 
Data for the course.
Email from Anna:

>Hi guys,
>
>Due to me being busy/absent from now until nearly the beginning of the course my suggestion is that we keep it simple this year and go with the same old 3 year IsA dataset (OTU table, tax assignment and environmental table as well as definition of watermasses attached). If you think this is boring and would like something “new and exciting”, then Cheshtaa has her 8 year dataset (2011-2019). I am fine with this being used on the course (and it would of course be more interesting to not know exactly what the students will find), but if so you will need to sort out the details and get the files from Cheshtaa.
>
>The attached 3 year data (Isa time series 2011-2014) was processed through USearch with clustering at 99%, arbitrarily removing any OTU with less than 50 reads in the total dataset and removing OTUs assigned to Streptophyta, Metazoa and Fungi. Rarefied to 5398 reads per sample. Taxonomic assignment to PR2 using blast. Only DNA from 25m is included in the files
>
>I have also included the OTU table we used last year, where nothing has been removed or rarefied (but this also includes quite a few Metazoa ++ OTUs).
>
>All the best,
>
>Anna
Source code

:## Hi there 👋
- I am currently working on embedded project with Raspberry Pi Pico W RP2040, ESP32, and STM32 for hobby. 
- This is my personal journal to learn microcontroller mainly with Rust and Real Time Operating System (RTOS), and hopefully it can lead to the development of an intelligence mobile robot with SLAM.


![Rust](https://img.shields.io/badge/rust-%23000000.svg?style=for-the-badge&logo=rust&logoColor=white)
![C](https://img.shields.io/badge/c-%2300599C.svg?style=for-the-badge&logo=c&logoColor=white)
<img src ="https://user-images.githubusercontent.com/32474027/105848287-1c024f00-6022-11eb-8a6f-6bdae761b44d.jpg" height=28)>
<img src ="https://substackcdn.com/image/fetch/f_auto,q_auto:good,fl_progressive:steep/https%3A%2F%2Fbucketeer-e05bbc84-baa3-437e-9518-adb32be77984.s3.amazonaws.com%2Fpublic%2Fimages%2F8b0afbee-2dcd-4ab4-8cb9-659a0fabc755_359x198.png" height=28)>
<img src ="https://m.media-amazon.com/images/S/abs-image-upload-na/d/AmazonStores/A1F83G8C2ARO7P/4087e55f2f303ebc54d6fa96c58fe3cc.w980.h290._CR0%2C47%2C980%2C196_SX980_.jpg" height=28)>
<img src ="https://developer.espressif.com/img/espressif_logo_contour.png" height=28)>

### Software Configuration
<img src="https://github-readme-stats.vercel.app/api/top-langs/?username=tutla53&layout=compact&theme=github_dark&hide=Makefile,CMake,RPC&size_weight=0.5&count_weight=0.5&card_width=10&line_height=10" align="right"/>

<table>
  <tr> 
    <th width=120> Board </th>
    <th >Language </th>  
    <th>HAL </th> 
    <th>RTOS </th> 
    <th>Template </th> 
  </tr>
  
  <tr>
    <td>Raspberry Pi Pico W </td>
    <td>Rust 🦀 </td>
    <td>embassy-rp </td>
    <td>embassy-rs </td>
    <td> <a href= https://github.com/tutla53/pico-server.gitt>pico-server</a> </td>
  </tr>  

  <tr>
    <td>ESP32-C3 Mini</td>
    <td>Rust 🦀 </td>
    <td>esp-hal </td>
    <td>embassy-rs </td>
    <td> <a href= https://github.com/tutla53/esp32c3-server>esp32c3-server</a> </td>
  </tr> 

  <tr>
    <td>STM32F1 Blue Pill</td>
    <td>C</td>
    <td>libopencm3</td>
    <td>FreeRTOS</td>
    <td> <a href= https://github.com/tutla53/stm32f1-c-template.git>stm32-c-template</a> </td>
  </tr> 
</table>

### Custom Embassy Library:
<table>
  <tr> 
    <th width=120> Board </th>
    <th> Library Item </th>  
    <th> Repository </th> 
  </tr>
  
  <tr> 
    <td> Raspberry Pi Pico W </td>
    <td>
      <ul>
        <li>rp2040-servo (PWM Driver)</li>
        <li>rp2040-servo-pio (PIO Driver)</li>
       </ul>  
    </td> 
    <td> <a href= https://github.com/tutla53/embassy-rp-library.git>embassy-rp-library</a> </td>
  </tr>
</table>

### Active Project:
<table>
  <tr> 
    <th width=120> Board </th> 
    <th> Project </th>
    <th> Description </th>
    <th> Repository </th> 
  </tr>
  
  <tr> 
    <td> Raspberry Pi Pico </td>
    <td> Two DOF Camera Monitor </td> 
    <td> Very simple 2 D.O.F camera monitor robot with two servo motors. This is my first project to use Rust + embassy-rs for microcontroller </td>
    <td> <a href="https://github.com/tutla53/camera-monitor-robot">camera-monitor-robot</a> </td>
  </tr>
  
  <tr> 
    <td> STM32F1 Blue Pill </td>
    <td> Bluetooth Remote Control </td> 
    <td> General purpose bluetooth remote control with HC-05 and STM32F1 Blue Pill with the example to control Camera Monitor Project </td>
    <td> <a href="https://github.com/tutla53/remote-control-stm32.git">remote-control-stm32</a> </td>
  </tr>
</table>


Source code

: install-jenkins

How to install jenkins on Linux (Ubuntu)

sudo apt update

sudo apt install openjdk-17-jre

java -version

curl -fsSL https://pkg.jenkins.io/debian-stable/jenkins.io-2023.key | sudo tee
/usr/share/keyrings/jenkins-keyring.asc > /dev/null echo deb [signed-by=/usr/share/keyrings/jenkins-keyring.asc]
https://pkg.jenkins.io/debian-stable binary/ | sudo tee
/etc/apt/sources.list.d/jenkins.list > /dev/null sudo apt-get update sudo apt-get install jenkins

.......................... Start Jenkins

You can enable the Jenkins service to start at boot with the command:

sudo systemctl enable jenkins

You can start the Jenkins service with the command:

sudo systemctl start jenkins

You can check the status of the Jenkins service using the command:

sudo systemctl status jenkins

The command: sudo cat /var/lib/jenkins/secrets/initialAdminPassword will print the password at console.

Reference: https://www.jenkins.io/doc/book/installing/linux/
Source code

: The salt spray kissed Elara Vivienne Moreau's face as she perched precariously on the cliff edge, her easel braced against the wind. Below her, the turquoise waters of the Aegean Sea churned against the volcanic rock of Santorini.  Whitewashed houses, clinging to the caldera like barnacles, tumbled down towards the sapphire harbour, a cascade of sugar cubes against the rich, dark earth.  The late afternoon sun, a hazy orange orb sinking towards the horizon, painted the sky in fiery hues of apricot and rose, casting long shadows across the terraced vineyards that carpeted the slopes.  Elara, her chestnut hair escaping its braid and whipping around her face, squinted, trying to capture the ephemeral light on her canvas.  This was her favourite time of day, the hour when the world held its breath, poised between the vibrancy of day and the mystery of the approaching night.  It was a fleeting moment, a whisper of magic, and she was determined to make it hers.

---*---

▶ Task instructions
In the entries above, please find the line with "<td> Raspberry Pi Pico W </td>" and the line with "apt-get install jenkins", then write out exactly those two lines and every line between them, and nothing more.

▶ Solution to this problem
    <td> Raspberry Pi Pico W </td>
    <td>
      <ul>
        <li>rp2040-servo (PWM Driver)</li>
        <li>rp2040-servo-pio (PIO Driver)</li>
       </ul>  
    </td> 
    <td> <a href= https://github.com/tutla53/embassy-rp-library.git>embassy-rp-library</a> </td>
  </tr>
</table>

### Active Project:
<table>
  <tr> 
    <th width=120> Board </th> 
    <th> Project </th>
    <th> Description </th>
    <th> Repository </th> 
  </tr>
  
  <tr> 
    <td> Raspberry Pi Pico </td>
    <td> Two DOF Camera Monitor </td> 
    <td> Very simple 2 D.O.F camera monitor robot with two servo motors. This is my first project to use Rust + embassy-rs for microcontroller </td>
    <td> <a href="https://github.com/tutla53/camera-monitor-robot">camera-monitor-robot</a> </td>
  </tr>
  
  <tr> 
    <td> STM32F1 Blue Pill </td>
    <td> Bluetooth Remote Control </td> 
    <td> General purpose bluetooth remote control with HC-05 and STM32F1 Blue Pill with the example to control Camera Monitor Project </td>
    <td> <a href="https://github.com/tutla53/remote-control-stm32.git">remote-control-stm32</a> </td>
  </tr>
</table>


Source code

: install-jenkins

How to install jenkins on Linux (Ubuntu)

sudo apt update

sudo apt install openjdk-17-jre

java -version

curl -fsSL https://pkg.jenkins.io/debian-stable/jenkins.io-2023.key | sudo tee
/usr/share/keyrings/jenkins-keyring.asc > /dev/null echo deb [signed-by=/usr/share/keyrings/jenkins-keyring.asc]
https://pkg.jenkins.io/debian-stable binary/ | sudo tee
/etc/apt/sources.list.d/jenkins.list > /dev/null sudo apt-get update sudo apt-get install jenkins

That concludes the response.